━━━ Data for the task
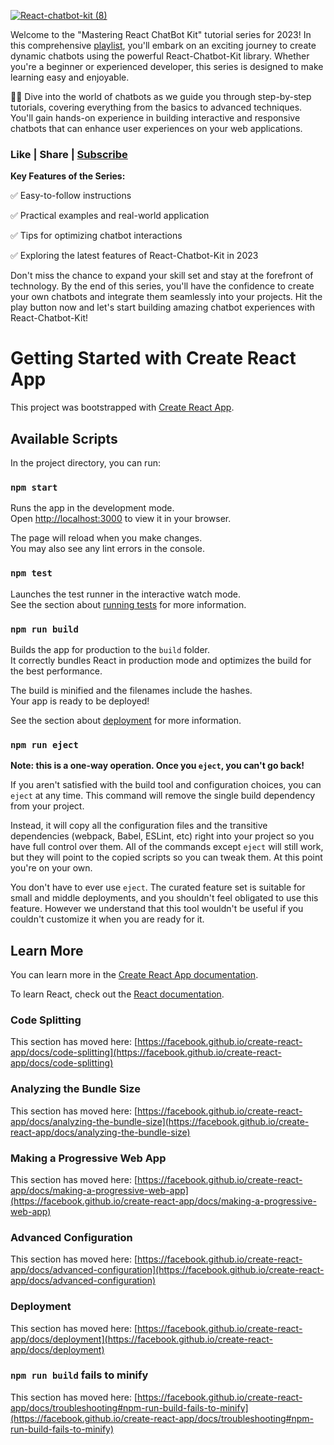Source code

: 
[![React-chatbot-kit (8)](https://github.com/vaibhav-xt/AgeDrive-Explorer/assets/90946899/d1d4e078-c1a3-4345-a49a-adfb8f72b030)](https://youtube.com/playlist?list=PLKo2z2zw7XLLTzkLoMGrfgW_2aG1pw88G&si=k1oWf_E_KU1aK2Wm)

Welcome to the "Mastering React ChatBot Kit" tutorial series for 2023! In this comprehensive [playlist](https://youtube.com/playlist?list=PLKo2z2zw7XLLTzkLoMGrfgW_2aG1pw88G&si=k1oWf_E_KU1aK2Wm), you'll embark on an exciting journey to create dynamic chatbots using the powerful React-Chatbot-Kit library. Whether you're a beginner or experienced developer, this series is designed to make learning easy and enjoyable.

🤖🚀 Dive into the world of chatbots as we guide you through step-by-step tutorials, covering everything from the basics to advanced techniques. You'll gain hands-on experience in building interactive and responsive chatbots that can enhance user experiences on your web applications.

### Like | Share | [Subscribe](https://youtube.com/@vaibhav-xt?si=maBCGnGDweiL8F5k)

**Key Features of the Series:** 

✅ Easy-to-follow instructions

✅ Practical examples and real-world application

✅ Tips for optimizing chatbot interactions

✅ Exploring the latest features of React-Chatbot-Kit in 2023

Don't miss the chance to expand your skill set and stay at the forefront of technology. By the end of this series, you'll have the confidence to create your own chatbots and integrate them seamlessly into your projects. Hit the play button now and let's start building amazing chatbot experiences with React-Chatbot-Kit!

# Getting Started with Create React App

This project was bootstrapped with [Create React App](https://github.com/facebook/create-react-app).

## Available Scripts

In the project directory, you can run:

### `npm start`

Runs the app in the development mode.\
Open [http://localhost:3000](http://localhost:3000) to view it in your browser.

The page will reload when you make changes.\
You may also see any lint errors in the console.

### `npm test`

Launches the test runner in the interactive watch mode.\
See the section about [running tests](https://facebook.github.io/create-react-app/docs/running-tests) for more information.

### `npm run build`

Builds the app for production to the `build` folder.\
It correctly bundles React in production mode and optimizes the build for the best performance.

The build is minified and the filenames include the hashes.\
Your app is ready to be deployed!

See the section about [deployment](https://facebook.github.io/create-react-app/docs/deployment) for more information.

### `npm run eject`

**Note: this is a one-way operation. Once you `eject`, you can't go back!**

If you aren't satisfied with the build tool and configuration choices, you can `eject` at any time. This command will remove the single build dependency from your project.

Instead, it will copy all the configuration files and the transitive dependencies (webpack, Babel, ESLint, etc) right into your project so you have full control over them. All of the commands except `eject` will still work, but they will point to the copied scripts so you can tweak them. At this point you're on your own.

You don't have to ever use `eject`. The curated feature set is suitable for small and middle deployments, and you shouldn't feel obligated to use this feature. However we understand that this tool wouldn't be useful if you couldn't customize it when you are ready for it.

## Learn More

You can learn more in the [Create React App documentation](https://facebook.github.io/create-react-app/docs/getting-started).

To learn React, check out the [React documentation](https://reactjs.org/).

### Code Splitting

This section has moved here: [https://facebook.github.io/create-react-app/docs/code-splitting](https://facebook.github.io/create-react-app/docs/code-splitting)

### Analyzing the Bundle Size

This section has moved here: [https://facebook.github.io/create-react-app/docs/analyzing-the-bundle-size](https://facebook.github.io/create-react-app/docs/analyzing-the-bundle-size)

### Making a Progressive Web App

This section has moved here: [https://facebook.github.io/create-react-app/docs/making-a-progressive-web-app](https://facebook.github.io/create-react-app/docs/making-a-progressive-web-app)

### Advanced Configuration

This section has moved here: [https://facebook.github.io/create-react-app/docs/advanced-configuration](https://facebook.github.io/create-react-app/docs/advanced-configuration)

### Deployment

This section has moved here: [https://facebook.github.io/create-react-app/docs/deployment](https://facebook.github.io/create-react-app/docs/deployment)

### `npm run build` fails to minify

This section has moved here: [https://facebook.github.io/create-react-app/docs/troubleshooting#npm-run-build-fails-to-minify](https://facebook.github.io/create-react-app/docs/troubleshooting#npm-run-build-fails-to-minify)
━━━━━━
**How to complete this task**
Word for word, restate the records shown above, minus the pictures.

**Final answer**
Source code

: 
[![React-chatbot-kit (8)](https://github.com/vaibhav-xt/AgeDrive-Explorer/assets/90946899/d1d4e078-c1a3-4345-a49a-adfb8f72b030)](https://youtube.com/playlist?list=PLKo2z2zw7XLLTzkLoMGrfgW_2aG1pw88G&si=k1oWf_E_KU1aK2Wm)

Welcome to the "Mastering React ChatBot Kit" tutorial series for 2023! In this comprehensive [playlist](https://youtube.com/playlist?list=PLKo2z2zw7XLLTzkLoMGrfgW_2aG1pw88G&si=k1oWf_E_KU1aK2Wm), you'll embark on an exciting journey to create dynamic chatbots using the powerful React-Chatbot-Kit library. Whether you're a beginner or experienced developer, this series is designed to make learning easy and enjoyable.

🤖🚀 Dive into the world of chatbots as we guide you through step-by-step tutorials, covering everything from the basics to advanced techniques. You'll gain hands-on experience in building interactive and responsive chatbots that can enhance user experiences on your web applications.

### Like | Share | [Subscribe](https://youtube.com/@vaibhav-xt?si=maBCGnGDweiL8F5k)

**Key Features of the Series:** 

✅ Easy-to-follow instructions

✅ Practical examples and real-world application

✅ Tips for optimizing chatbot interactions

✅ Exploring the latest features of React-Chatbot-Kit in 2023

Don't miss the chance to expand your skill set and stay at the forefront of technology. By the end of this series, you'll have the confidence to create your own chatbots and integrate them seamlessly into your projects. Hit the play button now and let's start building amazing chatbot experiences with React-Chatbot-Kit!

# Getting Started with Create React App

This project was bootstrapped with [Create React App](https://github.com/facebook/create-react-app).

## Available Scripts

In the project directory, you can run:

### `npm start`

Runs the app in the development mode.\
Open [http://localhost:3000](http://localhost:3000) to view it in your browser.

The page will reload when you make changes.\
You may also see any lint errors in the console.

### `npm test`

Launches the test runner in the interactive watch mode.\
See the section about [running tests](https://facebook.github.io/create-react-app/docs/running-tests) for more information.

### `npm run build`

Builds the app for production to the `build` folder.\
It correctly bundles React in production mode and optimizes the build for the best performance.

The build is minified and the filenames include the hashes.\
Your app is ready to be deployed!

See the section about [deployment](https://facebook.github.io/create-react-app/docs/deployment) for more information.

### `npm run eject`

**Note: this is a one-way operation. Once you `eject`, you can't go back!**

If you aren't satisfied with the build tool and configuration choices, you can `eject` at any time. This command will remove the single build dependency from your project.

Instead, it will copy all the configuration files and the transitive dependencies (webpack, Babel, ESLint, etc) right into your project so you have full control over them. All of the commands except `eject` will still work, but they will point to the copied scripts so you can tweak them. At this point you're on your own.

You don't have to ever use `eject`. The curated feature set is suitable for small and middle deployments, and you shouldn't feel obligated to use this feature. However we understand that this tool wouldn't be useful if you couldn't customize it when you are ready for it.

## Learn More

You can learn more in the [Create React App documentation](https://facebook.github.io/create-react-app/docs/getting-started).

To learn React, check out the [React documentation](https://reactjs.org/).

### Code Splitting

This section has moved here: [https://facebook.github.io/create-react-app/docs/code-splitting](https://facebook.github.io/create-react-app/docs/code-splitting)

### Analyzing the Bundle Size

This section has moved here: [https://facebook.github.io/create-react-app/docs/analyzing-the-bundle-size](https://facebook.github.io/create-react-app/docs/analyzing-the-bundle-size)

### Making a Progressive Web App

This section has moved here: [https://facebook.github.io/create-react-app/docs/making-a-progressive-web-app](https://facebook.github.io/create-react-app/docs/making-a-progressive-web-app)

### Advanced Configuration

This section has moved here: [https://facebook.github.io/create-react-app/docs/advanced-configuration](https://facebook.github.io/create-react-app/docs/advanced-configuration)

### Deployment

This section has moved here: [https://facebook.github.io/create-react-app/docs/deployment](https://facebook.github.io/create-react-app/docs/deployment)

### `npm run build` fails to minify

This section has moved here: [https://facebook.github.io/create-react-app/docs/troubleshooting#npm-run-build-fails-to-minify](https://facebook.github.io/create-react-app/docs/troubleshooting#npm-run-build-fails-to-minify)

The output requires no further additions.